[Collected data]

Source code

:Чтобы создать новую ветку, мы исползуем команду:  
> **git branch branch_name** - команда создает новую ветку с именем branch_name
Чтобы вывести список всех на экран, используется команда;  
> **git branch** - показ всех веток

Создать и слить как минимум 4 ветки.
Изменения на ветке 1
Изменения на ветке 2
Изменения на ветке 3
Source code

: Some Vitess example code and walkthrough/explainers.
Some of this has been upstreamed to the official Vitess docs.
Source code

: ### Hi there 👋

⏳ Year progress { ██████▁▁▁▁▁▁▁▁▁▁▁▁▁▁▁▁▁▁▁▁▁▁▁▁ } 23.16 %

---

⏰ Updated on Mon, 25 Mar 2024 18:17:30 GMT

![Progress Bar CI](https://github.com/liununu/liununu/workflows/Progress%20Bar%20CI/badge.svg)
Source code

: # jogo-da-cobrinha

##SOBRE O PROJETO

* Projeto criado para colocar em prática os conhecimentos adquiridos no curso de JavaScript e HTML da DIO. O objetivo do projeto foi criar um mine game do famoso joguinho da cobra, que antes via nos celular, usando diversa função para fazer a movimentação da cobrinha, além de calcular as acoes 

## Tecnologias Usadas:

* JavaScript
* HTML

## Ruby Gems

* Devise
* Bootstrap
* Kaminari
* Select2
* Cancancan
...
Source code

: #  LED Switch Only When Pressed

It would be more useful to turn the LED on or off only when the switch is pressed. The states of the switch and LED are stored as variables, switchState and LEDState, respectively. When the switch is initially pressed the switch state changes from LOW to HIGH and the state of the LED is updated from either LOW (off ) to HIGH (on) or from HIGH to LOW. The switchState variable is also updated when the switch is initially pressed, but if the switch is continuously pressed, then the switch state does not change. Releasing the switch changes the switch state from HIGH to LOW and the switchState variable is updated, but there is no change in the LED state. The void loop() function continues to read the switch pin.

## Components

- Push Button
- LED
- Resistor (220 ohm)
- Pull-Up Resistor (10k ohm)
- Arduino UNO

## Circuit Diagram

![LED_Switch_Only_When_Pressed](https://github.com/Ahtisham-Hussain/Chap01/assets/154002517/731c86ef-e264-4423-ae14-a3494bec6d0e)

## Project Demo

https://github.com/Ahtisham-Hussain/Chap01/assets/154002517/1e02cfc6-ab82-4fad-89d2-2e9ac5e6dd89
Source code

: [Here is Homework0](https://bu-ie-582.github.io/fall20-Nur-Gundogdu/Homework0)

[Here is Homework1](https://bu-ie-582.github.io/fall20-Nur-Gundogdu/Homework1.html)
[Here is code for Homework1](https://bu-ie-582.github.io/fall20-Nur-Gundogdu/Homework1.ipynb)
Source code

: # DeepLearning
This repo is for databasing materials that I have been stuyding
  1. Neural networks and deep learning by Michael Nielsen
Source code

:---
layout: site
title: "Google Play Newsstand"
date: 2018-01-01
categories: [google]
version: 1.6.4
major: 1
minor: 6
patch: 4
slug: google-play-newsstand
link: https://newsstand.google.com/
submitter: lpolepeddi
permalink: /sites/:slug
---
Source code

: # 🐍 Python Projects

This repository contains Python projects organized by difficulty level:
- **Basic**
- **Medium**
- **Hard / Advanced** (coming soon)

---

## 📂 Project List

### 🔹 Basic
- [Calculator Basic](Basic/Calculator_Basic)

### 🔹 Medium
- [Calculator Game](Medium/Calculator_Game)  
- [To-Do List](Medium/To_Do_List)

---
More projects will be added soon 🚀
---
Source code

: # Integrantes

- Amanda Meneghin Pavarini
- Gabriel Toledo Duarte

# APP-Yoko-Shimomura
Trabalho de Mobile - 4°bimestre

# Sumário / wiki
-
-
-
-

▶ _TASK GOAL_: Using the records above, filter out every line that lacks the string "https" and copy the rest.

▶ _RESPONSE TO THE EXERCISE_:
![Progress Bar CI](https://github.com/liununu/liununu/workflows/Progress%20Bar%20CI/badge.svg)
![LED_Switch_Only_When_Pressed](https://github.com/Ahtisham-Hussain/Chap01/assets/154002517/731c86ef-e264-4423-ae14-a3494bec6d0e)
https://github.com/Ahtisham-Hussain/Chap01/assets/154002517/1e02cfc6-ab82-4fad-89d2-2e9ac5e6dd89
: [Here is Homework0](https://bu-ie-582.github.io/fall20-Nur-Gundogdu/Homework0)
[Here is Homework1](https://bu-ie-582.github.io/fall20-Nur-Gundogdu/Homework1.html)
[Here is code for Homework1](https://bu-ie-582.github.io/fall20-Nur-Gundogdu/Homework1.ipynb)
link: https://newsstand.google.com/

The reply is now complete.